Which lines below contain the word "false"? Copy each one.
** Opening The data block **
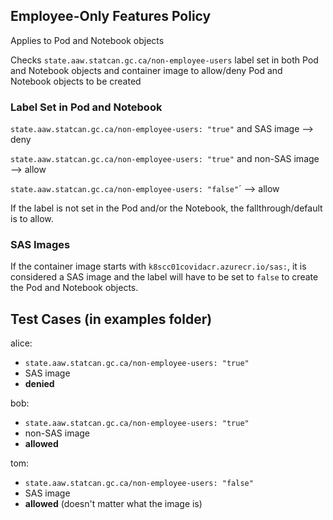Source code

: ## Employee-Only Features Policy

Applies to Pod and Notebook objects

Checks `state.aaw.statcan.gc.ca/non-employee-users` label set in both Pod and Notebook objects and container image to allow/deny Pod and Notebook objects to be created

### Label Set in Pod and Notebook

`state.aaw.statcan.gc.ca/non-employee-users: "true"` and SAS image --> deny

`state.aaw.statcan.gc.ca/non-employee-users: "true"` and non-SAS image --> allow

`state.aaw.statcan.gc.ca/non-employee-users: "false"`´ --> allow 

If the label is not set in the Pod and/or the Notebook, the fallthrough/default is to allow.

### SAS Images

If the container image starts with `k8scc01covidacr.azurecr.io/sas:`, it is considered a SAS image and the label will have to be set to `false` to create the Pod and Notebook objects.

## Test Cases (in examples folder)

alice:
- `state.aaw.statcan.gc.ca/non-employee-users: "true"`
- SAS image
- **denied**

bob:
- `state.aaw.statcan.gc.ca/non-employee-users: "true"`
- non-SAS image
- **allowed**

tom:
- `state.aaw.statcan.gc.ca/non-employee-users: "false"`
- SAS image
- **allowed** (doesn't matter what the image is)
** Closing The data block **
### Task response
`state.aaw.statcan.gc.ca/non-employee-users: "false"`´ --> allow 
If the container image starts with `k8scc01covidacr.azurecr.io/sas:`, it is considered a SAS image and the label will have to be set to `false` to create the Pod and Notebook objects.
- `state.aaw.statcan.gc.ca/non-employee-users: "false"`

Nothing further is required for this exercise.